(Saved data entries)
================
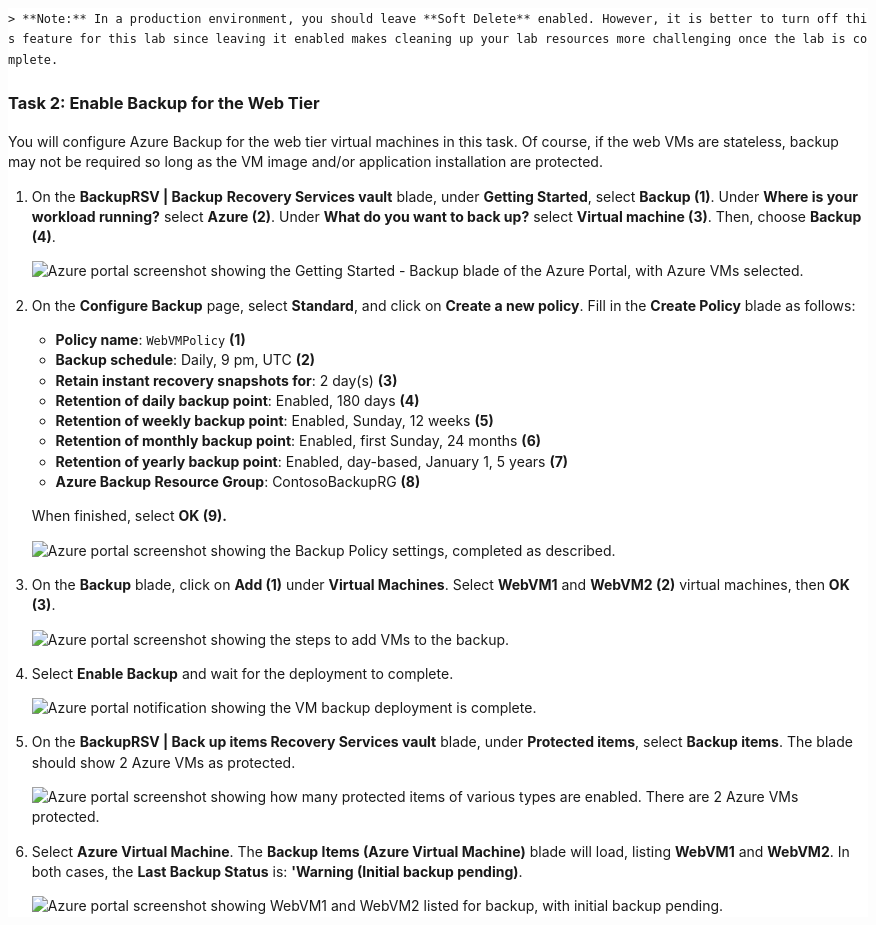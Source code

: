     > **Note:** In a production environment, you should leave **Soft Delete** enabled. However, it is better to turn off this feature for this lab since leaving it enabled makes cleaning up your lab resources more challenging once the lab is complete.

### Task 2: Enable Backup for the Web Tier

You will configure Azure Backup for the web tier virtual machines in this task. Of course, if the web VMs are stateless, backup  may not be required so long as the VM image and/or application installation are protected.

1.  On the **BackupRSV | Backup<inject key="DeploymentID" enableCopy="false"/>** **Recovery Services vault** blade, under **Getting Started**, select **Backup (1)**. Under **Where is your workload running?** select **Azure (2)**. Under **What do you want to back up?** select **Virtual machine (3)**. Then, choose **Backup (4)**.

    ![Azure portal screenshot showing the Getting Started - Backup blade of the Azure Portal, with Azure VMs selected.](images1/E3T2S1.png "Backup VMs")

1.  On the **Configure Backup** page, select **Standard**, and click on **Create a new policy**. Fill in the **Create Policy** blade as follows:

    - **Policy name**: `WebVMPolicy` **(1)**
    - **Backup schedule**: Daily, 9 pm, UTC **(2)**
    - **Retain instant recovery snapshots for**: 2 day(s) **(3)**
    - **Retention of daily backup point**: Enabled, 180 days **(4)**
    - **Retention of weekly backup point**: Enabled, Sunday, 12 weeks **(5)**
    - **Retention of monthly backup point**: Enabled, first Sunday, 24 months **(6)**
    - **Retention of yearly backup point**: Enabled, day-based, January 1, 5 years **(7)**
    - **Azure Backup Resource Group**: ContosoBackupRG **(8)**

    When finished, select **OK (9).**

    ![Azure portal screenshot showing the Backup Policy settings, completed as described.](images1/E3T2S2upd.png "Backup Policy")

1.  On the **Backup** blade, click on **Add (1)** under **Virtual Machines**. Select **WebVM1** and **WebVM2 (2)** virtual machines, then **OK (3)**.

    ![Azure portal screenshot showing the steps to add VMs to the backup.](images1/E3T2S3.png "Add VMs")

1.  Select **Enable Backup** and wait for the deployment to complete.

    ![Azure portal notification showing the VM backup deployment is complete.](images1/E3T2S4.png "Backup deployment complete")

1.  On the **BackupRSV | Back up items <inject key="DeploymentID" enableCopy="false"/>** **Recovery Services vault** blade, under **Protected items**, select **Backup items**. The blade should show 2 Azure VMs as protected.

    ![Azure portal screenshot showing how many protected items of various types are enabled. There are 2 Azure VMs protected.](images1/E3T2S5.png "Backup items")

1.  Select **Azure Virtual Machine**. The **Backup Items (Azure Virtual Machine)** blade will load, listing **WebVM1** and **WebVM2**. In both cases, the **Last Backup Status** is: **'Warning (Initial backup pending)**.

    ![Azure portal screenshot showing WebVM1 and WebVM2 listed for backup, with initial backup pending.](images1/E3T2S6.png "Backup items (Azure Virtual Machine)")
================
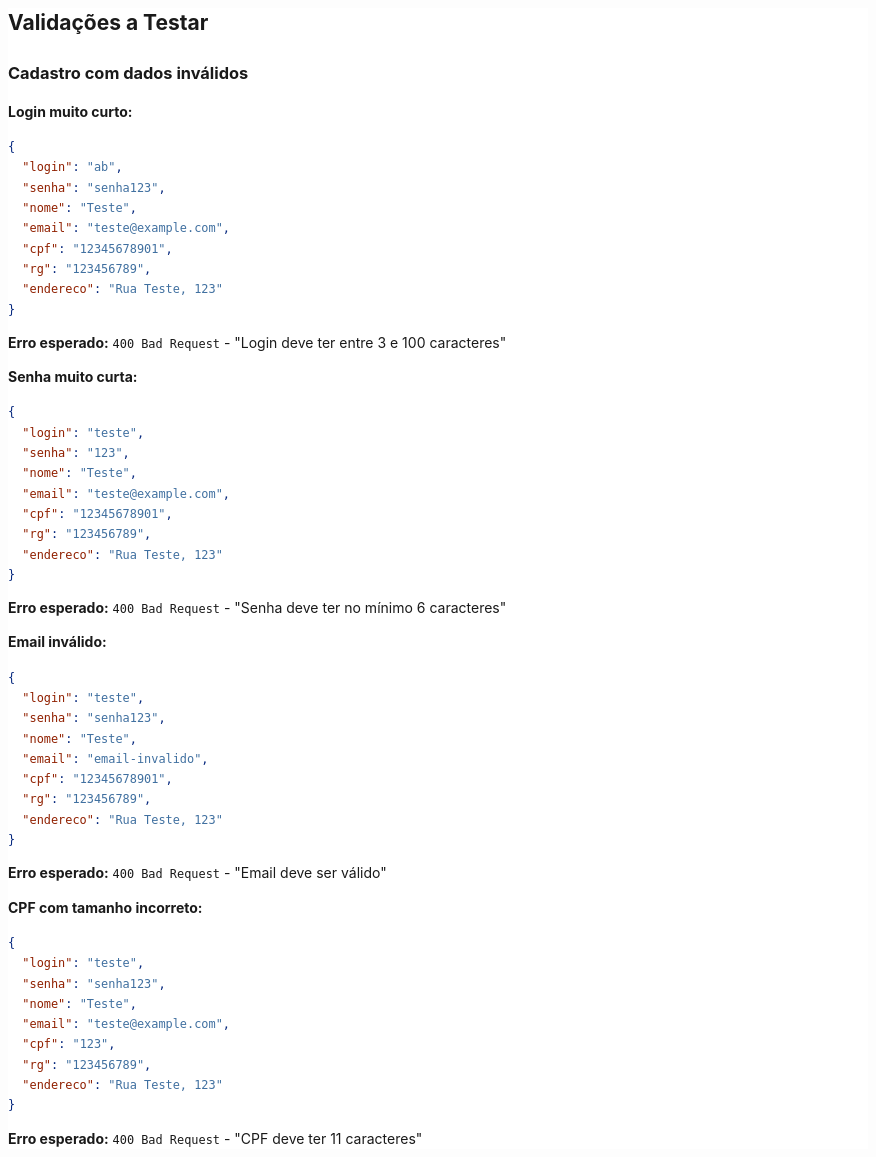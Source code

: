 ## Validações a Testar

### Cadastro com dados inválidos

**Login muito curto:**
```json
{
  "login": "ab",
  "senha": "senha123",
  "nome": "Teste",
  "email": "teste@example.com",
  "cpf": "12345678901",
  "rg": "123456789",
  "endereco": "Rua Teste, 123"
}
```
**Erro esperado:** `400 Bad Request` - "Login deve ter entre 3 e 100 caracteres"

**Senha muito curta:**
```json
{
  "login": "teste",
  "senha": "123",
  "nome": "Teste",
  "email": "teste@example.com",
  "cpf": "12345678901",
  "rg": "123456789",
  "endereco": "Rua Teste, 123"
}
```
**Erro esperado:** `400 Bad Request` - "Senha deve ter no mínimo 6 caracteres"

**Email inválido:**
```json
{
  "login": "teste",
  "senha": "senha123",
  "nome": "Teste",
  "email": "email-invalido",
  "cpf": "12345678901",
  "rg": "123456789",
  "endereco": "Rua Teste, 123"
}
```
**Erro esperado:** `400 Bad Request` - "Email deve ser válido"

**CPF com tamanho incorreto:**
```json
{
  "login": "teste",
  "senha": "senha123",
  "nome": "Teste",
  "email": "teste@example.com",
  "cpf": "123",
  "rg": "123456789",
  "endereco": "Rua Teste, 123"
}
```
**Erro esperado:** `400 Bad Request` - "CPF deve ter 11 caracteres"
================
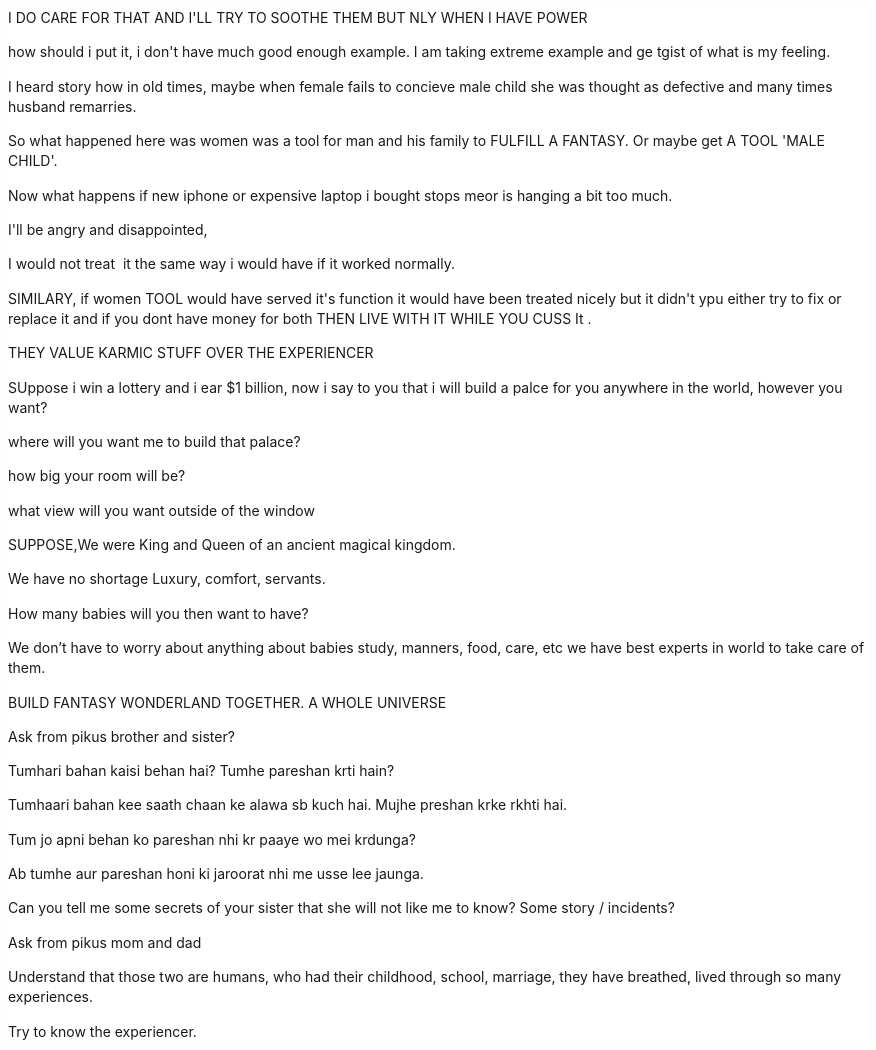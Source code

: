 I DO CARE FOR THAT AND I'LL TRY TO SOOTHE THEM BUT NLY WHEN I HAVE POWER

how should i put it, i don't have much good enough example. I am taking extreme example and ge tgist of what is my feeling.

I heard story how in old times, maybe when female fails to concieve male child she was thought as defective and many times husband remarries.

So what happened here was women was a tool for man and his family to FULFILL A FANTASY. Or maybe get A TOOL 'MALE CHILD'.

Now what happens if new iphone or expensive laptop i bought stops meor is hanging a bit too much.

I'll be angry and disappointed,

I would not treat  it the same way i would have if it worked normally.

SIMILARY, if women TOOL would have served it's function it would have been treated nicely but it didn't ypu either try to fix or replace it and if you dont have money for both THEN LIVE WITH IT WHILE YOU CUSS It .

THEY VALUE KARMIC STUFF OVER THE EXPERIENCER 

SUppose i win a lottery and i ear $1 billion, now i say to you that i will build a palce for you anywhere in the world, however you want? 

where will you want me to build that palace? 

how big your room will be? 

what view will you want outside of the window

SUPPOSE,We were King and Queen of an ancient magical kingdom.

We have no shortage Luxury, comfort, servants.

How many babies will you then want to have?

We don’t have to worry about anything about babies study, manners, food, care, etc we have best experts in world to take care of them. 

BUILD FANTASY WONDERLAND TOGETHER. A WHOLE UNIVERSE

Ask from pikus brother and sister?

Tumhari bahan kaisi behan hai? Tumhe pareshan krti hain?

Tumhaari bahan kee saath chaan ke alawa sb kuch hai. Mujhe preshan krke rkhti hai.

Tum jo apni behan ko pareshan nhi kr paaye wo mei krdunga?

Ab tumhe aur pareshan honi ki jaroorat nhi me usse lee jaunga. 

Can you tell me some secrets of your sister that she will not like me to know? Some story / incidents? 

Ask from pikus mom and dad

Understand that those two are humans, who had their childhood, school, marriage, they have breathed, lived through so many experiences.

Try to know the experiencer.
================
* _WHAT IS EXPECTED_:
The required answer is the exact run of lines above starting at the line with "- **Retention of weekly" and ending at the line with "showing the Backup", with both ends present.

* _RESPONSE FOR THIS EXERCISE_:
    - **Retention of weekly backup point**: Enabled, Sunday, 12 weeks **(5)**
    - **Retention of monthly backup point**: Enabled, first Sunday, 24 months **(6)**
    - **Retention of yearly backup point**: Enabled, day-based, January 1, 5 years **(7)**
    - **Azure Backup Resource Group**: ContosoBackupRG **(8)**

    When finished, select **OK (9).**

    ![Azure portal screenshot showing the Backup Policy settings, completed as described.](images1/E3T2S2upd.png "Backup Policy")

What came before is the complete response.